Artisti e Solisti Associati Inc., under conductor, Daniel Ciurleo, presented Canzone De Mio Padre (Songs My Father Taught Me), at the Vogue Theatre

There were two or three other non-Italian/Australians in the Vogue Theatre for the matinee performance but, honestly, anybody who enjoys full throated singing, and a swirling orchestral backing, would have been as a delighted as I was.

Daniel Ciurleo founded the Fusion Pops Orchestra a few years ago and returned to the podium for a concert of popular Italian songs of the forties and fifties and thereabouts.
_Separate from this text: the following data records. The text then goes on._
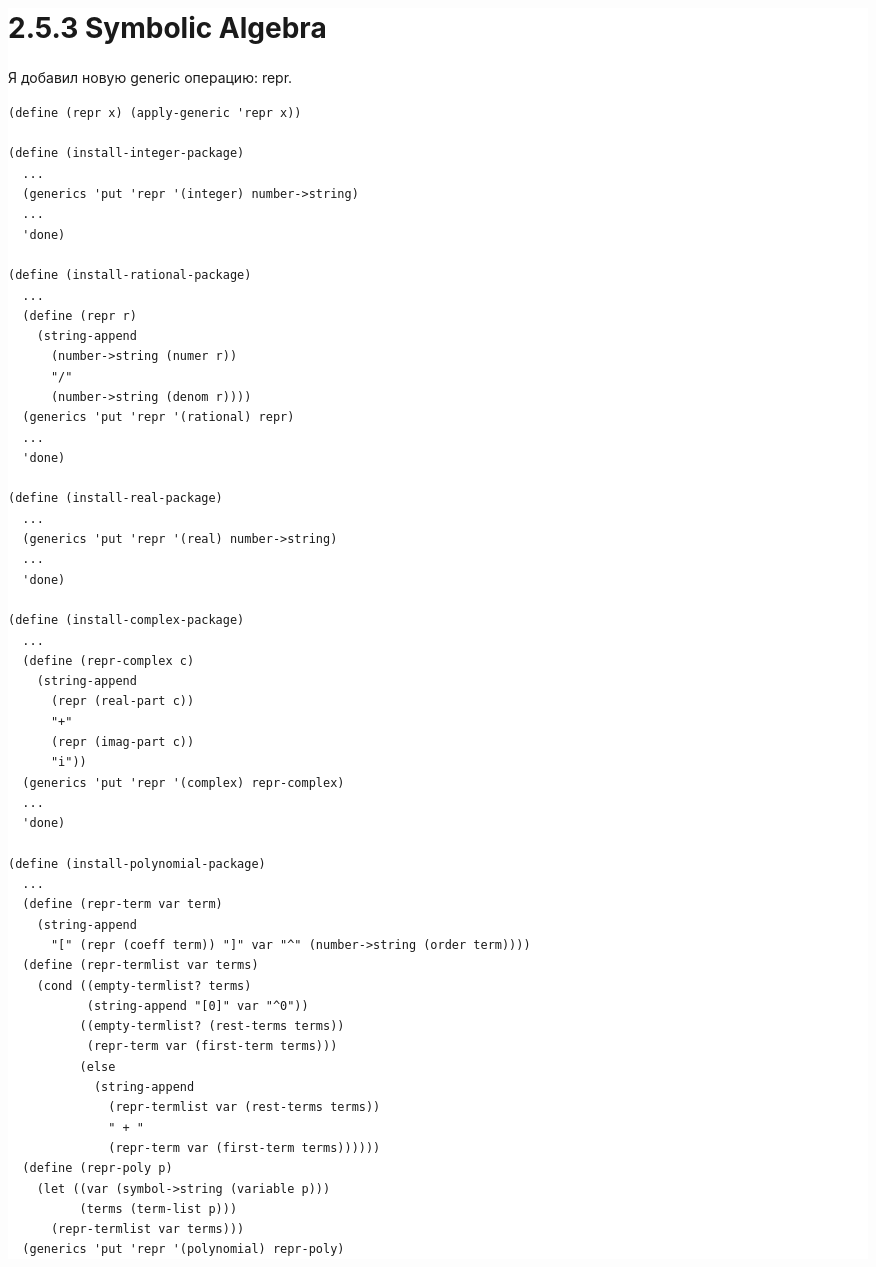 # 2.5.3 Symbolic Algebra

Я добавил новую generic операцию: repr.

```racket
(define (repr x) (apply-generic 'repr x))

(define (install-integer-package)
  ...
  (generics 'put 'repr '(integer) number->string)
  ...
  'done)

(define (install-rational-package)
  ...
  (define (repr r)
    (string-append 
      (number->string (numer r))
      "/"
      (number->string (denom r))))
  (generics 'put 'repr '(rational) repr)
  ...
  'done)

(define (install-real-package)
  ...
  (generics 'put 'repr '(real) number->string)
  ...
  'done)

(define (install-complex-package)
  ...
  (define (repr-complex c)
    (string-append 
      (repr (real-part c))
      "+"
      (repr (imag-part c))
      "i"))
  (generics 'put 'repr '(complex) repr-complex)
  ...
  'done)

(define (install-polynomial-package)
  ...
  (define (repr-term var term)
    (string-append 
      "[" (repr (coeff term)) "]" var "^" (number->string (order term))))
  (define (repr-termlist var terms)
    (cond ((empty-termlist? terms) 
           (string-append "[0]" var "^0"))
          ((empty-termlist? (rest-terms terms))
           (repr-term var (first-term terms)))
          (else
            (string-append 
              (repr-termlist var (rest-terms terms))
              " + "
              (repr-term var (first-term terms))))))
  (define (repr-poly p)
    (let ((var (symbol->string (variable p)))
          (terms (term-list p)))
      (repr-termlist var terms))) 
  (generics 'put 'repr '(polynomial) repr-poly)
```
Ciurleo chose the program, recruited the fifty four musicians and two tenors who performed it and wrote all the arrangements tailoring them to specific individual players. He revels in orchestral colours, loves sweeping strings, and knows when to add crunchy percussion to add contrasts. Personally I'd have liked moments of fewer players to act as contrast, and wanted a bit more from the French horns, who seemed only to add a bit of extra colour to the lower orchestral strings.

Apart from the arrangements of themes from The Godfather, at the start of the second half, everything else was a chance to hear, either separately or in duet, two very fine tenors. I've known Tasso Bouyessis since, he recently reminded me, 1985, and have watched him grow as a performer. He brings to his music a real sensitivity of the emotional impact of the work he's performing, and this was evident in Torna by Vento and Valente, though he could sing out in his performance of the ever popular Volare by Modugno and l'Ultima Canzone of Tosti.

I can't recall when the Gilbert and Sullivan Society presented Patience in a flower power production apparently set in the cloisters of Adelaide University, but that was the last time I heard David Visentin sing. He was a neat performer as the poet Grosvenor and has grown into an impressive tenor during his years interstate. His voice is baritonal in timbre with an attractive grain, and his top notes are all you expect from the genuine Italian tenor article. He wrung all the emotion he could find in the arias he was given and, in one of them, delivered a marvellously characterised performance of a song with a really curious history. Tammuriata Nera was written by the superintendent of a Naples maternity hospital who noticed that, in 1945, some months after American troops, predominantly African American, has liberated the south, quite a few babies were born who weren't entirely European in origin. The audience roared.

The two tenors joined in a couple of duets, and there were encores. The first was a rousing performance of O Surdato 'nnamorato, the anthem of the Naples football team, and a sing along version of Funiculi Funicular, which always reminds me of Noel Coward's song about Mrs Wentworth Brewster.

Daniel Ciurleo is certainly a musician to keep an eye on. His performance is driven by immense self-confidence and the confidence of the members of Artisti e Solisti Associati Inc.

He is planning, with his supporters at ASA Inc., especially Grace Coppola Gorman, to take the concert to Melbourne and Sydney later this year, and is planning another extravaganza of contemporary music for Adelaide as well.